§ **Work request**
Pictures are to be dropped. Everything else in the listing gets copied exactly.

§ **Data provided**
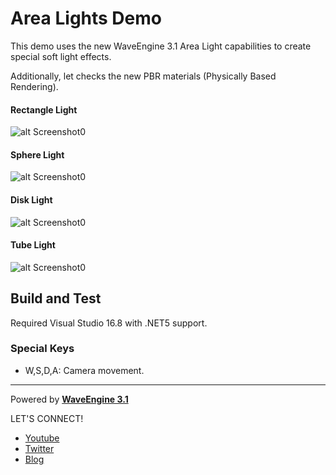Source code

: # Area Lights Demo

This demo uses the new WaveEngine 3.1 Area Light capabilities to create special soft light effects.

Additionally, let checks the new PBR materials (Physically Based Rendering).

#### Rectangle Light
![alt Screenshot0](https://github.com/WaveEngine/AreaLightsDemo/blob/main/Screenshots/RectangleLight.jpg)
#### Sphere Light
![alt Screenshot0](https://github.com/WaveEngine/AreaLightsDemo/blob/main/Screenshots/SphereLight.jpg)
#### Disk Light
![alt Screenshot0](https://github.com/WaveEngine/AreaLightsDemo/blob/main/Screenshots/DiskLight.jpg)
#### Tube Light
![alt Screenshot0](https://github.com/WaveEngine/AreaLightsDemo/blob/main/Screenshots/TubeLight.jpg)

## Build and Test

Required Visual Studio 16.8 with .NET5 support.

### Special Keys
 * W,S,D,A: Camera movement.
 
----
Powered by **[WaveEngine 3.1](http://www.waveengine.net)**

LET'S CONNECT!

- [Youtube](https://www.youtube.com/subscription_center?add_user=WaveEngineChannel)
- [Twitter](https://twitter.com/WaveEngineTeam)
- [Blog](http://geeks.ms/waveengineteam/)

§ **Expected answer**
Source code

: # Area Lights Demo

This demo uses the new WaveEngine 3.1 Area Light capabilities to create special soft light effects.

Additionally, let checks the new PBR materials (Physically Based Rendering).

#### Rectangle Light
![alt Screenshot0](https://github.com/WaveEngine/AreaLightsDemo/blob/main/Screenshots/RectangleLight.jpg)
#### Sphere Light
![alt Screenshot0](https://github.com/WaveEngine/AreaLightsDemo/blob/main/Screenshots/SphereLight.jpg)
#### Disk Light
![alt Screenshot0](https://github.com/WaveEngine/AreaLightsDemo/blob/main/Screenshots/DiskLight.jpg)
#### Tube Light
![alt Screenshot0](https://github.com/WaveEngine/AreaLightsDemo/blob/main/Screenshots/TubeLight.jpg)

## Build and Test

Required Visual Studio 16.8 with .NET5 support.

### Special Keys
 * W,S,D,A: Camera movement.
 
----
Powered by **[WaveEngine 3.1](http://www.waveengine.net)**

LET'S CONNECT!

- [Youtube](https://www.youtube.com/subscription_center?add_user=WaveEngineChannel)
- [Twitter](https://twitter.com/WaveEngineTeam)
- [Blog](http://geeks.ms/waveengineteam/)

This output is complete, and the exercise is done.